Again the quartermaster was called and instructed to find out from the third-class wireless man, without arousing the latter’s suspicions, at what time he ate his supper on the preceding Thursday evening. That was not a difficult thing to do. Later in the day the quartermaster engaged young Black in conversation and turned the talk to the events of their run from Boston.

“You missed your supper the night we got in, didn’t you?” asked the quartermaster.

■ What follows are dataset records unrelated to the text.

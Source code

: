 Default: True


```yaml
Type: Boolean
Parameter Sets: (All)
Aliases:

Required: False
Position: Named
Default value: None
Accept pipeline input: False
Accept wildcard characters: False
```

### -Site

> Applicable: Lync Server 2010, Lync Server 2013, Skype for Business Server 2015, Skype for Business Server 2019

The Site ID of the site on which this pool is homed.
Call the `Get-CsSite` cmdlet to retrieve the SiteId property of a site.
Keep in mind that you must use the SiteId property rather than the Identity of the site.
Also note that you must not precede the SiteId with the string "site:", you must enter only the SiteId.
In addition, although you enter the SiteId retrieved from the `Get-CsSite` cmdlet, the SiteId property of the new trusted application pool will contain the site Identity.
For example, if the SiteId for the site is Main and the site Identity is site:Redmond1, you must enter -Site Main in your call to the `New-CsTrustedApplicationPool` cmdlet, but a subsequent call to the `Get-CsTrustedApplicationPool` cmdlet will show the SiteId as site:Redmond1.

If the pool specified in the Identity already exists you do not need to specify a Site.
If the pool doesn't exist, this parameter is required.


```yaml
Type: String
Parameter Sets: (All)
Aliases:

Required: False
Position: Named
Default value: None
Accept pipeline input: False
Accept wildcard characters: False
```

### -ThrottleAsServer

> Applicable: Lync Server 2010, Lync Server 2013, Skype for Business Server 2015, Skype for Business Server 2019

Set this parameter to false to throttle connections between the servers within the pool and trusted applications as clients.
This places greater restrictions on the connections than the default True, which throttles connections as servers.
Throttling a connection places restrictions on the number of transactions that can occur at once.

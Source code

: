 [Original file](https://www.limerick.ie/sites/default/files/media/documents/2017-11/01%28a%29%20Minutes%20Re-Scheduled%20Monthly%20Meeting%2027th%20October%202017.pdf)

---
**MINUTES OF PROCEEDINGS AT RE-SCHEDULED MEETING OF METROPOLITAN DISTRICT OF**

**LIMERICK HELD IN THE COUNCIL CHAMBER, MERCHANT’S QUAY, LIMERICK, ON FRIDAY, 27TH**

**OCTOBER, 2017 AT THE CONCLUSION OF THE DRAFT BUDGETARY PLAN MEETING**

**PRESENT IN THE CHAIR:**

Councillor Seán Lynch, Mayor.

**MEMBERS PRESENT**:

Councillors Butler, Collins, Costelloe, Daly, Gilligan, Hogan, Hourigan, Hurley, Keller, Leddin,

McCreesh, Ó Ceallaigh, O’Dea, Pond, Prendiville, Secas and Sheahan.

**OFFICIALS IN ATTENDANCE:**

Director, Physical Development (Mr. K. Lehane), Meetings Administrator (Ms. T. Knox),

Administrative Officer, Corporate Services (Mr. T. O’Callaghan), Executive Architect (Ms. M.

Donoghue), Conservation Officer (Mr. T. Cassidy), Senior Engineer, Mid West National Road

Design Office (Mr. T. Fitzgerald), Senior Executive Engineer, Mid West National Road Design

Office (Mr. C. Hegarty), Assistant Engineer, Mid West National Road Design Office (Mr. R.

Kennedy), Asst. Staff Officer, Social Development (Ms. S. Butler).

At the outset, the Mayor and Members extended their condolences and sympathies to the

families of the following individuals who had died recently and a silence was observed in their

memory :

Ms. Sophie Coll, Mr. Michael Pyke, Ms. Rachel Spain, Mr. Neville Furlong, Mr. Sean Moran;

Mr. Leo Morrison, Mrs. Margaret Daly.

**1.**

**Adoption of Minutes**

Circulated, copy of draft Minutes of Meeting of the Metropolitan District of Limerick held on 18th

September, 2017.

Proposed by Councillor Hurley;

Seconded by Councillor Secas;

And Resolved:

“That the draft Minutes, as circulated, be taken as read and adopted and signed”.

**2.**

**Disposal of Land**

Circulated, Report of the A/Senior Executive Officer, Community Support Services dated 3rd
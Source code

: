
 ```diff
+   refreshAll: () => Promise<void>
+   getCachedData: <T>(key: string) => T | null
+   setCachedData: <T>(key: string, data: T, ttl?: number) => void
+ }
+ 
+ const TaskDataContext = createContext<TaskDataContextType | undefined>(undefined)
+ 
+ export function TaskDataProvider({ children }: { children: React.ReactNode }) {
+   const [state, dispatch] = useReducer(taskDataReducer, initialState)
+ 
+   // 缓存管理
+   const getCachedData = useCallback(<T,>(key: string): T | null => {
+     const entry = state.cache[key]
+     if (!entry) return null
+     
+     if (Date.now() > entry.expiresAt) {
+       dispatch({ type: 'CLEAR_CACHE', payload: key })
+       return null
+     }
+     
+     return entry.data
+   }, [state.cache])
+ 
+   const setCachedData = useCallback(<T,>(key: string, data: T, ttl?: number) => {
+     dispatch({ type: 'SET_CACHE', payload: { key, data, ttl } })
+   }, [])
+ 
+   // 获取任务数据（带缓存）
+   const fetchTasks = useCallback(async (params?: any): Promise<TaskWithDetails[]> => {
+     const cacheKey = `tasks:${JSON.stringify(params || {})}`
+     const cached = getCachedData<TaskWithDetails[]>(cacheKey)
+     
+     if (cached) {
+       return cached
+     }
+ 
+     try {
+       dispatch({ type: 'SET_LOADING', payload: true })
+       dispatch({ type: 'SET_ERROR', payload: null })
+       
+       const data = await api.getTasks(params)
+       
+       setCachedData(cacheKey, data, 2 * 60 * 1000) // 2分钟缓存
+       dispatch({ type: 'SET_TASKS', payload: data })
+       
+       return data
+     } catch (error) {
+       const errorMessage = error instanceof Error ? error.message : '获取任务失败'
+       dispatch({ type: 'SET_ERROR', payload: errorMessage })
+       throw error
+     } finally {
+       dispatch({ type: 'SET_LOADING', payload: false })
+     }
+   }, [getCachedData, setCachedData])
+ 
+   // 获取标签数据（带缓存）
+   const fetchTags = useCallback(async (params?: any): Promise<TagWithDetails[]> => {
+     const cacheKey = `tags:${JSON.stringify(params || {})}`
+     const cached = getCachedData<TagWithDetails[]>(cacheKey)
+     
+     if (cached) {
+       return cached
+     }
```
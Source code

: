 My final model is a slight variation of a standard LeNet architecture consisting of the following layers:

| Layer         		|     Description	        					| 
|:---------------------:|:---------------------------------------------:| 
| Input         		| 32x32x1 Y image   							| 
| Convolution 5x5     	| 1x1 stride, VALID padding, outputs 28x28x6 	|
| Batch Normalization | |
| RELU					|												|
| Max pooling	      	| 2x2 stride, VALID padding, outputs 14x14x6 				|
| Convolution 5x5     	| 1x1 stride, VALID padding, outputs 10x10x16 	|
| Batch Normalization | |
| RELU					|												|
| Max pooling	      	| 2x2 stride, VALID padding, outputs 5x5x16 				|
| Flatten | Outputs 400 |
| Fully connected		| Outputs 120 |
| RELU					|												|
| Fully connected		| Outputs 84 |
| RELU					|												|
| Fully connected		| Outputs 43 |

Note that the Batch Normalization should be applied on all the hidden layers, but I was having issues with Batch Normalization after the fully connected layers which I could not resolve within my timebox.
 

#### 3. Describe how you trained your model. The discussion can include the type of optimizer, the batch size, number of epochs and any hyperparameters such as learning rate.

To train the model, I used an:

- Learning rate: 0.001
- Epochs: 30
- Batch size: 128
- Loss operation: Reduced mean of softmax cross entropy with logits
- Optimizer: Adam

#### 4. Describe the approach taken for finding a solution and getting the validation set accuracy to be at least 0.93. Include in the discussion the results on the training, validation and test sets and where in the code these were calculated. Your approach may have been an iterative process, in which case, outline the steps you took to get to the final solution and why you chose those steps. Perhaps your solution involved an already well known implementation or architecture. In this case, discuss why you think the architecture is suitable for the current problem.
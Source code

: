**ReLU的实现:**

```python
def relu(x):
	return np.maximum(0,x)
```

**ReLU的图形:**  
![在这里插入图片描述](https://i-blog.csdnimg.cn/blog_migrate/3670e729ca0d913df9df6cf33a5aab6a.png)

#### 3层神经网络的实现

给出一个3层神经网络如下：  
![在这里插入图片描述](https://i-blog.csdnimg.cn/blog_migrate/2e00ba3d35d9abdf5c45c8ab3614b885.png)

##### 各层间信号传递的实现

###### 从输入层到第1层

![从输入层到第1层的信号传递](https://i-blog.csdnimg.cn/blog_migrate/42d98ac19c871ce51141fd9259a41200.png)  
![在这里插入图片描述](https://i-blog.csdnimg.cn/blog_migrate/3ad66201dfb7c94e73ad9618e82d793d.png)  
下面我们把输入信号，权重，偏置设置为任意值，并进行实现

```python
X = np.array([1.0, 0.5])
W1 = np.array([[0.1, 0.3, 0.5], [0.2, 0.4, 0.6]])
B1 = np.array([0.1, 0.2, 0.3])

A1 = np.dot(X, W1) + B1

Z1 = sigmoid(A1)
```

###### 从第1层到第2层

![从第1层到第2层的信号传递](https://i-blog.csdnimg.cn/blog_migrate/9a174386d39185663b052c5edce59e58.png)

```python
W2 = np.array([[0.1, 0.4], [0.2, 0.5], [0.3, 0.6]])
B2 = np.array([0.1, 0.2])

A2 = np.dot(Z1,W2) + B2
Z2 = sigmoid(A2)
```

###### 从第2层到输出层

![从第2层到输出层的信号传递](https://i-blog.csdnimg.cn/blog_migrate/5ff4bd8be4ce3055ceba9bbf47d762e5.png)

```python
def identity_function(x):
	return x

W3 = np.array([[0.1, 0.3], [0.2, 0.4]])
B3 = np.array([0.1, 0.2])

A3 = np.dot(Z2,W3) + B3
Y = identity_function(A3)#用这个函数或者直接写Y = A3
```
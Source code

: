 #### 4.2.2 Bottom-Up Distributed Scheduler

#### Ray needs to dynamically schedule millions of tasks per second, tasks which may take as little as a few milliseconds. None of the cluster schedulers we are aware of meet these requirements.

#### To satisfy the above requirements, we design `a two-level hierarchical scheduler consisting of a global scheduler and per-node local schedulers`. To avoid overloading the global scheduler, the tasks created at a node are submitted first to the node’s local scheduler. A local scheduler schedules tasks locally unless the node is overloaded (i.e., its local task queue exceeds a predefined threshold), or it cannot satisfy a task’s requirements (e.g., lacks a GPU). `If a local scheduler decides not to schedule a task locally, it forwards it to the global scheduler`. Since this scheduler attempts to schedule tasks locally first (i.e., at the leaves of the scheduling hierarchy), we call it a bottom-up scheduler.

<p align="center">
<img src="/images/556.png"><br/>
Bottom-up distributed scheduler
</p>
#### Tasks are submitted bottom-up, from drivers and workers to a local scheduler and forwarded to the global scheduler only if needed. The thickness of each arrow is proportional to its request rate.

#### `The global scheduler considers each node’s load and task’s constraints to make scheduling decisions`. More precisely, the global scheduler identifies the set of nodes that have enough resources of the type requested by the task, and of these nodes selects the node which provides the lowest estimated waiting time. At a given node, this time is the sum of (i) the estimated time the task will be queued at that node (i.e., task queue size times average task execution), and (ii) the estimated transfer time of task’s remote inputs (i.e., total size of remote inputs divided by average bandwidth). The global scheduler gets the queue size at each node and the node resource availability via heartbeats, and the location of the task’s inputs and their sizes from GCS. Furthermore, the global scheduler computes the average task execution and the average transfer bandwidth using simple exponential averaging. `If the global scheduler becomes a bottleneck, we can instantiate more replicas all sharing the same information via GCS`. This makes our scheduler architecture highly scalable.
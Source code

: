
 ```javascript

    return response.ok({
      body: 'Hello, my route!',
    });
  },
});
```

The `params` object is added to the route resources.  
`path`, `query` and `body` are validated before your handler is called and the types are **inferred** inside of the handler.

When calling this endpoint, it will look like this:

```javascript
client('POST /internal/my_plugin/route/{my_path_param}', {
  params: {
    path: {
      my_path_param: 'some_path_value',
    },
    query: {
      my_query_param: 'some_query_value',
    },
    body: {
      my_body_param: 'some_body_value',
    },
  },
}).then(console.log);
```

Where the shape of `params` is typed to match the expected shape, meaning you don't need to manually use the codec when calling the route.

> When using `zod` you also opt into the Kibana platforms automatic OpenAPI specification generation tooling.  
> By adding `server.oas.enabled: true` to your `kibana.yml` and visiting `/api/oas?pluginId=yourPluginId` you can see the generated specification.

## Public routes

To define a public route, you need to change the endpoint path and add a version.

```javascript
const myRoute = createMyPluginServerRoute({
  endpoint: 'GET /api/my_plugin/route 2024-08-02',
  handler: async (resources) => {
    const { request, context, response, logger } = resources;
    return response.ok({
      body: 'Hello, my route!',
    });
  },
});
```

“Not on your life,” said Black. “You don’t catch me missing anything like that. I was one of the first fellows at the table.”

“I’ll bet I’ll be one of the first there this noon,” said the quartermaster. “I’m hungry enough to eat a bear.”

He said good-bye to Black and reported to Captain Hardwick. When the commander was alone, he said to himself: “The trail grows warm. Black went to supper at the first pipe of the whistle. He likely finished before the others, and went out. Nails and hammer lay invitingly beside the stairway. Unobserved, he snatched up the hammer and some nails, and thrust them into his coat. A little later a nail of that same kind got into the wireless outfit. Later still, nails and hammer are found in Black’s possession, or, what amounts to the same thing.”

The captain frowned. “But Black was asleep when that nail got into the wireless,” he commented. He pondered a moment. “By George! I wonder if he was asleep,” he exclaimed. “Everything hinges on that. How am I going to find out?”